Items listed in a dataset:
--- START ---
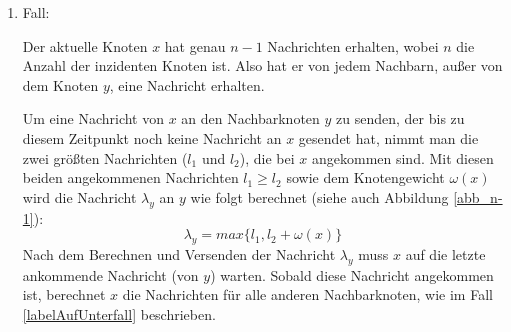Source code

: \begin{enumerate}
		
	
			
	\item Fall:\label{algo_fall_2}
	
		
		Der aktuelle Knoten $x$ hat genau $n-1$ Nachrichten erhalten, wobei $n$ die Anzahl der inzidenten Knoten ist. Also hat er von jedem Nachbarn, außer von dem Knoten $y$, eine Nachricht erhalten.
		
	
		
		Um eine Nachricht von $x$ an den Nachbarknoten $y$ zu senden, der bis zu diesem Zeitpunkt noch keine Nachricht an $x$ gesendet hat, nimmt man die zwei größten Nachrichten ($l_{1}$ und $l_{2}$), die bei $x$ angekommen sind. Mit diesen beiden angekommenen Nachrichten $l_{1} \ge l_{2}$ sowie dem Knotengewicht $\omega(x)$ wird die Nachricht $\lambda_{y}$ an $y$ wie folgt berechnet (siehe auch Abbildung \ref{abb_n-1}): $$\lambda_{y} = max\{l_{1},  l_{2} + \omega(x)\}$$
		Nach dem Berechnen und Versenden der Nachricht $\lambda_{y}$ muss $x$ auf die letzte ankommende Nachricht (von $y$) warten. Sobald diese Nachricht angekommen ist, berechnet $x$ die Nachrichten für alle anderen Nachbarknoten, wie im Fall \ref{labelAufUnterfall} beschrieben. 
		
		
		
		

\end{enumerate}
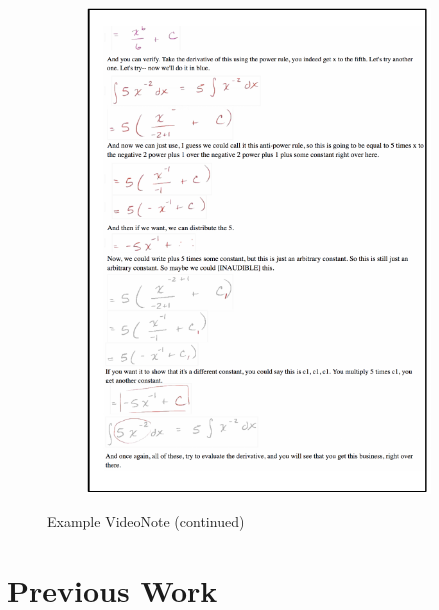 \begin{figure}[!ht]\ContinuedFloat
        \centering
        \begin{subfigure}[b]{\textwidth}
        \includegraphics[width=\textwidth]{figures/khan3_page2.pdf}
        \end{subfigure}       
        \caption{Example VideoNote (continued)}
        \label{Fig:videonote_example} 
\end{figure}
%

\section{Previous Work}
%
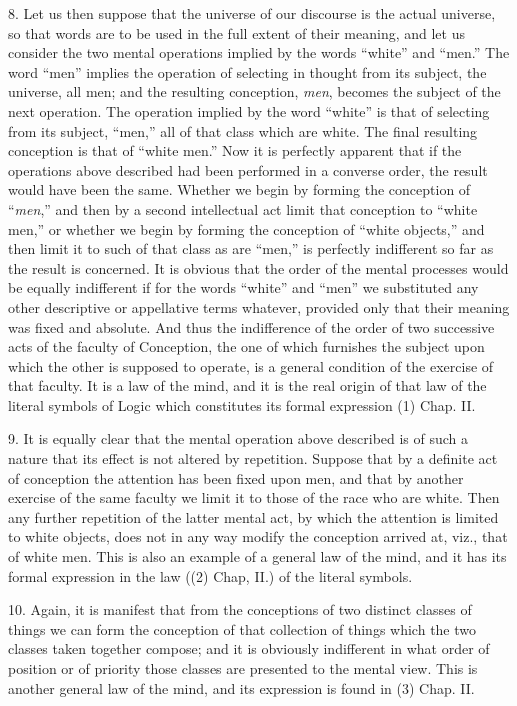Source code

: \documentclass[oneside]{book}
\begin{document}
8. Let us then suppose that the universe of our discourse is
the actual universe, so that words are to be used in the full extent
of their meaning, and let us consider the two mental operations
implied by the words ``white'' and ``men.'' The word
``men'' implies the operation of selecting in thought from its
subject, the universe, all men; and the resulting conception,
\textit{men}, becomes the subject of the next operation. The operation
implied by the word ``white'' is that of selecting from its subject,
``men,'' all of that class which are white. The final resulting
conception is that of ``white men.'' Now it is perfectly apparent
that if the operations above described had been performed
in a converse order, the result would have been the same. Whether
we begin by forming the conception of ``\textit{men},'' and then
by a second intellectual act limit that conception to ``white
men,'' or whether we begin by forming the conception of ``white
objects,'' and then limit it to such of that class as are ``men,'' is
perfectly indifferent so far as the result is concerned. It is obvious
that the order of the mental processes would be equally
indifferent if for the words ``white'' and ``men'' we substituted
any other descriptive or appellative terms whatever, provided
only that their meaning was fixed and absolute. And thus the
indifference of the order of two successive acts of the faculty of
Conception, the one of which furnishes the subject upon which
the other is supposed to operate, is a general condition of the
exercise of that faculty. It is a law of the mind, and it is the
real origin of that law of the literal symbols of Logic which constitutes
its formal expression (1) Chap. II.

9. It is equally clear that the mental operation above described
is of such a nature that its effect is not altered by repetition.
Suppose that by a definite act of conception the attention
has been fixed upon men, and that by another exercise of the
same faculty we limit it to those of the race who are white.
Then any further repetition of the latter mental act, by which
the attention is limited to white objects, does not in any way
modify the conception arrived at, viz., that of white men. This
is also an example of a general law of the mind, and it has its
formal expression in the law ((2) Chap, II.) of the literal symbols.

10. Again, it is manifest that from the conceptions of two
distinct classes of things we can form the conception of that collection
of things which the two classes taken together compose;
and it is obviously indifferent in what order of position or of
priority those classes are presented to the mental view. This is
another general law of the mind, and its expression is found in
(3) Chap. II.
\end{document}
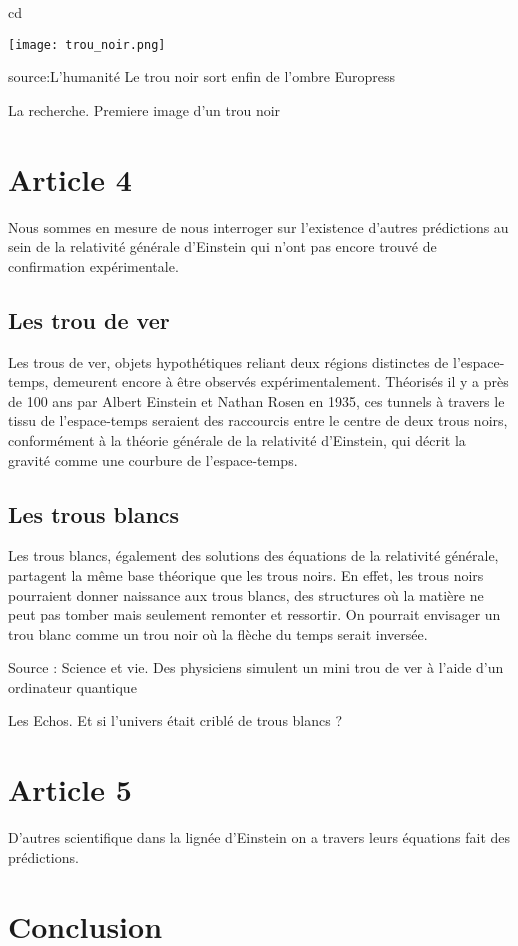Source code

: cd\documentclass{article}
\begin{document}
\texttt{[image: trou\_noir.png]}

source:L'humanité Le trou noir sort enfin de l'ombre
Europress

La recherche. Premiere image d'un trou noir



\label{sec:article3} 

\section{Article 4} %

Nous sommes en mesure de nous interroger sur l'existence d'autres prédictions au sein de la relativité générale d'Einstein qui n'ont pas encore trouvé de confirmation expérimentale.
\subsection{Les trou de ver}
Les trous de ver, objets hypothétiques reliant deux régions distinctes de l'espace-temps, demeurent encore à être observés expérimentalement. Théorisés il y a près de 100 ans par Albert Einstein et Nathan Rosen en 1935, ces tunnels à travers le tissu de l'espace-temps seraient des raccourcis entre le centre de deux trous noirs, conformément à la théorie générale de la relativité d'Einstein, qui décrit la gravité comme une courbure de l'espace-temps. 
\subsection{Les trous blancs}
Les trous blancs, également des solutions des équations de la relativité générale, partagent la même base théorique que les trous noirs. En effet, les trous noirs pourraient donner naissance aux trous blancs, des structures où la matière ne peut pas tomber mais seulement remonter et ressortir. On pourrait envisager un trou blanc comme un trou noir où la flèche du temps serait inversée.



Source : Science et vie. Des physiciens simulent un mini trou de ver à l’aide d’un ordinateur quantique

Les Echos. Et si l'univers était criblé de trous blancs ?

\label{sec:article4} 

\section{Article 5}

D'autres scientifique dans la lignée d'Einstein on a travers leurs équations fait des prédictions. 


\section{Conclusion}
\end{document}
--- END ---
Print the records above exactly as they stand, but leave out the pictures.

Source code

: \begin{enumerate}
		
	
			
	\item Fall:\label{algo_fall_2}
	
		
		Der aktuelle Knoten $x$ hat genau $n-1$ Nachrichten erhalten, wobei $n$ die Anzahl der inzidenten Knoten ist. Also hat er von jedem Nachbarn, außer von dem Knoten $y$, eine Nachricht erhalten.
		
	
		
		Um eine Nachricht von $x$ an den Nachbarknoten $y$ zu senden, der bis zu diesem Zeitpunkt noch keine Nachricht an $x$ gesendet hat, nimmt man die zwei größten Nachrichten ($l_{1}$ und $l_{2}$), die bei $x$ angekommen sind. Mit diesen beiden angekommenen Nachrichten $l_{1} \ge l_{2}$ sowie dem Knotengewicht $\omega(x)$ wird die Nachricht $\lambda_{y}$ an $y$ wie folgt berechnet (siehe auch Abbildung \ref{abb_n-1}): $$\lambda_{y} = max\{l_{1},  l_{2} + \omega(x)\}$$
		Nach dem Berechnen und Versenden der Nachricht $\lambda_{y}$ muss $x$ auf die letzte ankommende Nachricht (von $y$) warten. Sobald diese Nachricht angekommen ist, berechnet $x$ die Nachrichten für alle anderen Nachbarknoten, wie im Fall \ref{labelAufUnterfall} beschrieben. 
		
		
		
		

\end{enumerate}
 \begin{figure}[!ht]\ContinuedFloat
        \centering
        \begin{subfigure}[b]{\textwidth}
        \includegraphics[width=\textwidth]{figures/khan3_page2.pdf}
        \end{subfigure}       
        \caption{Example VideoNote (continued)}
        \label{Fig:videonote_example} 
\end{figure}
%

\section{Previous Work}
%
Source code

: \documentclass[oneside]{book}
\begin{document}
8. Let us then suppose that the universe of our discourse is
the actual universe, so that words are to be used in the full extent
of their meaning, and let us consider the two mental operations
implied by the words ``white'' and ``men.'' The word
``men'' implies the operation of selecting in thought from its
subject, the universe, all men; and the resulting conception,
\textit{men}, becomes the subject of the next operation. The operation
implied by the word ``white'' is that of selecting from its subject,
``men,'' all of that class which are white. The final resulting
conception is that of ``white men.'' Now it is perfectly apparent
that if the operations above described had been performed
in a converse order, the result would have been the same. Whether
we begin by forming the conception of ``\textit{men},'' and then
by a second intellectual act limit that conception to ``white
men,'' or whether we begin by forming the conception of ``white
objects,'' and then limit it to such of that class as are ``men,'' is
perfectly indifferent so far as the result is concerned. It is obvious
that the order of the mental processes would be equally
indifferent if for the words ``white'' and ``men'' we substituted
any other descriptive or appellative terms whatever, provided
only that their meaning was fixed and absolute. And thus the
indifference of the order of two successive acts of the faculty of
Conception, the one of which furnishes the subject upon which
the other is supposed to operate, is a general condition of the
exercise of that faculty. It is a law of the mind, and it is the
real origin of that law of the literal symbols of Logic which constitutes
its formal expression (1) Chap. II.

9. It is equally clear that the mental operation above described
is of such a nature that its effect is not altered by repetition.
Suppose that by a definite act of conception the attention
has been fixed upon men, and that by another exercise of the
same faculty we limit it to those of the race who are white.
Then any further repetition of the latter mental act, by which
the attention is limited to white objects, does not in any way
modify the conception arrived at, viz., that of white men. This
is also an example of a general law of the mind, and it has its
formal expression in the law ((2) Chap, II.) of the literal symbols.

10. Again, it is manifest that from the conceptions of two
distinct classes of things we can form the conception of that collection
of things which the two classes taken together compose;
and it is obviously indifferent in what order of position or of
priority those classes are presented to the mental view. This is
another general law of the mind, and its expression is found in
(3) Chap. II.
\end{document}
Source code

: cd\documentclass{article}
\begin{document}
\texttt{[image: trou\_noir.png]}

source:L'humanité Le trou noir sort enfin de l'ombre
Europress

La recherche. Premiere image d'un trou noir



\label{sec:article3} 

\section{Article 4} %

Nous sommes en mesure de nous interroger sur l'existence d'autres prédictions au sein de la relativité générale d'Einstein qui n'ont pas encore trouvé de confirmation expérimentale.
\subsection{Les trou de ver}
Les trous de ver, objets hypothétiques reliant deux régions distinctes de l'espace-temps, demeurent encore à être observés expérimentalement. Théorisés il y a près de 100 ans par Albert Einstein et Nathan Rosen en 1935, ces tunnels à travers le tissu de l'espace-temps seraient des raccourcis entre le centre de deux trous noirs, conformément à la théorie générale de la relativité d'Einstein, qui décrit la gravité comme une courbure de l'espace-temps. 
\subsection{Les trous blancs}
Les trous blancs, également des solutions des équations de la relativité générale, partagent la même base théorique que les trous noirs. En effet, les trous noirs pourraient donner naissance aux trous blancs, des structures où la matière ne peut pas tomber mais seulement remonter et ressortir. On pourrait envisager un trou blanc comme un trou noir où la flèche du temps serait inversée.



Source : Science et vie. Des physiciens simulent un mini trou de ver à l’aide d’un ordinateur quantique

Les Echos. Et si l'univers était criblé de trous blancs ?

\label{sec:article4} 

\section{Article 5}

D'autres scientifique dans la lignée d'Einstein on a travers leurs équations fait des prédictions. 


\section{Conclusion}
\end{document}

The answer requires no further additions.